Deficits in speech perception predict language learning impairment

Affiliations

Deficits in speech perception predict language learning impairment

Johannes C Ziegler et al. Proc Natl Acad Sci U S A. .

Abstract

Specific language impairment (SLI) is one of the most common childhood disorders, affecting 7% of children. These children experience difficulties in understanding and producing spoken language despite normal intelligence, normal hearing, and normal opportunities to learn language. The causes of SLI are still hotly debated, ranging from nonlinguistic deficits in auditory perception to high-level deficits in grammar. Here, we show that children with SLI have poorer-than-normal consonant identification when measured in ecologically valid conditions of stationary or fluctuating masking noise. The deficits persisted even in comparison with a younger group of normally developing children who were matched for language skills. This finding points to a fundamental deficit. Information transmission of all phonetic features (voicing, place, and manner) was impaired, although the deficits were strongest for voicing (e.g., difference between/b/and/p/). Children with SLI experienced perfectly normal "release from masking" (better identification in fluctuating than in stationary noise), which indicates a central deficit in feature extraction rather than deficits in low-level, temporal, and spectral auditory capacities.
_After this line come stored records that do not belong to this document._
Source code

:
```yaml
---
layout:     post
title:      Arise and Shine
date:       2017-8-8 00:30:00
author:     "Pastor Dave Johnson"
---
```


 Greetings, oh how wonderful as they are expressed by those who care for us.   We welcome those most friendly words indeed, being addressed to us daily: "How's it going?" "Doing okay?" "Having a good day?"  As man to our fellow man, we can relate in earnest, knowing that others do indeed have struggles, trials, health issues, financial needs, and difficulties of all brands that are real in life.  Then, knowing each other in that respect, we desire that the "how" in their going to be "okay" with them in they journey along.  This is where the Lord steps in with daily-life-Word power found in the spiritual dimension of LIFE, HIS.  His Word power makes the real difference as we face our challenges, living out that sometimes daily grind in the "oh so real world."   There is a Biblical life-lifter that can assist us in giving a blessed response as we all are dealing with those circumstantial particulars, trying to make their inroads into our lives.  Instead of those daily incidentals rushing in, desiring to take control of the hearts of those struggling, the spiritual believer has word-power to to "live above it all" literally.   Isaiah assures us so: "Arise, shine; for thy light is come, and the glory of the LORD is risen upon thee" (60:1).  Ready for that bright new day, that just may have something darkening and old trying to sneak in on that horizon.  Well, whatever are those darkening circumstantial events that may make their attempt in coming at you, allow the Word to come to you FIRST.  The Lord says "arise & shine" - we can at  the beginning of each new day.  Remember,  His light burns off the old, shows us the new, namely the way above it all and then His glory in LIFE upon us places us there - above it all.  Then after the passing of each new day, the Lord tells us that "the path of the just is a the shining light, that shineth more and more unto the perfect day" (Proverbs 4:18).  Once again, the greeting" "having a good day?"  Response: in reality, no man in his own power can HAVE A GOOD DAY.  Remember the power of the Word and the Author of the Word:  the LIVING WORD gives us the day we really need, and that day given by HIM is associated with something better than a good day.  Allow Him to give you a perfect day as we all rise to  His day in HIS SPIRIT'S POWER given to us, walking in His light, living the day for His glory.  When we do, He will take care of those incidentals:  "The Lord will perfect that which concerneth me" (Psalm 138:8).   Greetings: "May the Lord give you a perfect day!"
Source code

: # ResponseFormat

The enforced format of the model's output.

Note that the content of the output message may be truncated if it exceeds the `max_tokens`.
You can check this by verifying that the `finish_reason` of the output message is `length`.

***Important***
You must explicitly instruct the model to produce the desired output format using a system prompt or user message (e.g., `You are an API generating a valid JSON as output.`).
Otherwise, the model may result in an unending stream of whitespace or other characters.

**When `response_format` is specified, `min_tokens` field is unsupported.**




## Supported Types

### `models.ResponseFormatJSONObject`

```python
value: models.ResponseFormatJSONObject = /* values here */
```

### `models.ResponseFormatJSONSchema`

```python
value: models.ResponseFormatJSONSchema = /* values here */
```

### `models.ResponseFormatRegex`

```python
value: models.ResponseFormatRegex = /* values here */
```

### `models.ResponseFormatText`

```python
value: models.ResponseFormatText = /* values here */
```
We further showed that speech identification in noise predicted language impairment to a great extent within the group of children with SLI and across all participants. Previous research might have underestimated this important link, possibly because speech perception has typically been investigated in optimal listening conditions using non-speech material. The present study suggests that children with SLI learn language deviantly because they inefficiently extract and manipulate speech features, in particular, voicing. This result offers new directions for the fast diagnosis and remediation of SLI.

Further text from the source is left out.